Anticancer properties of Garcinia indica-derived
garcinol are just beginning to be elucidated. We have earlier reported its
cancer cell-specific induction of apoptosis in
breast cancer cells, which was mediated through the downregulation of NF-κB signaling pathway. To gain further mechanistic insight, here, we show for the first time that
garcinol effectively reverses epithelial-to-mesenchymal transition (EMT), that is, it induces mesenchymal-to-epithelial transition (MET) in aggressive triple-negative MDA-MB-231 and BT-549
breast cancer cells.

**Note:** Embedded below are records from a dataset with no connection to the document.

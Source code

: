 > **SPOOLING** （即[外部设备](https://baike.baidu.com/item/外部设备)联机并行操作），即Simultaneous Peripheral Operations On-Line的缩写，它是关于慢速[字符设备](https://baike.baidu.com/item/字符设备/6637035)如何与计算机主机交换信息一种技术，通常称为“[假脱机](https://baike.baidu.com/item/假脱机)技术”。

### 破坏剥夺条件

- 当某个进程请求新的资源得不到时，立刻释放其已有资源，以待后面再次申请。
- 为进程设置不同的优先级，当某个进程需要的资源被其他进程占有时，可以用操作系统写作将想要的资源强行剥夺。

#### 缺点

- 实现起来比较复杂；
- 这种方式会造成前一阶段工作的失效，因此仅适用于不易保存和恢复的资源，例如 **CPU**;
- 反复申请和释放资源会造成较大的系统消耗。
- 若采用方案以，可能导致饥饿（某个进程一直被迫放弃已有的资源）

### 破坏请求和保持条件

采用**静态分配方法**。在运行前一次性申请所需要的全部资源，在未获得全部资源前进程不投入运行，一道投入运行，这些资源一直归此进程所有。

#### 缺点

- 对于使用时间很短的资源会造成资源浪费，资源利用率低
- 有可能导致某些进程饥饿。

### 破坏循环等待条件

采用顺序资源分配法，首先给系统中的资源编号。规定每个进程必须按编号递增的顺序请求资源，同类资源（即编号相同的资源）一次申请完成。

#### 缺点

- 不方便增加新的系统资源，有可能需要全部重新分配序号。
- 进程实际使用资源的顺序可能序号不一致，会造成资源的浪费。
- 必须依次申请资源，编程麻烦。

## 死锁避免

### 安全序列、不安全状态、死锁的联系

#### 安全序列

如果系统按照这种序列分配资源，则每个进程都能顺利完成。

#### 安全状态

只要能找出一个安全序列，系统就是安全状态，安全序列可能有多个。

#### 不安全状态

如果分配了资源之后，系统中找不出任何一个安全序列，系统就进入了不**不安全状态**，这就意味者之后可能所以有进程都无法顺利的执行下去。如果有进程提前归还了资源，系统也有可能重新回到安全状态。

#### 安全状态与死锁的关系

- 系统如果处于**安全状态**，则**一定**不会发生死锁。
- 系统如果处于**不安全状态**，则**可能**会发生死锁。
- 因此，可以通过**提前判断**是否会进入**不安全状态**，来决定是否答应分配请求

This was associated with upregulation of epithelial marker
E-cadherin and downregulation of mesenchymal markers
vimentin, ZEB-1, and ZEB-2. We also found that
garcinol upregulates the expression of miR-200 and let-7 family
microRNAs (
miRNAs), which provides a molecular mechanism for the observed reversal of EMT to MET. Transfection of cells with NF-κB p65 subunit attenuated the effect of
garcinol on apoptosis induction through reversal of MET to EMT. Forced transfection of p65 and anti-miR-200s could also reverse the inhibitory effect of
garcinol on
breast cancer cell invasion. Moreover, treatment with
garcinol resulted in increased phosphorylation of β-
catenin concomitant with its reduced nuclear localization. The results were also validated in vivo in a xenograft mouse model where
garcinol was found to inhibit NF-κB,
miRNAs,
vimentin, and nuclear β-
catenin. These novel findings suggest that the anticancer activity of
garcinol against aggressive
breast cancer cells is, in part, due to reversal of EMT phenotype, which is mechanistically linked with the deregulation of miR-200s, let-7s, NF-κB, and Wnt signaling pathways.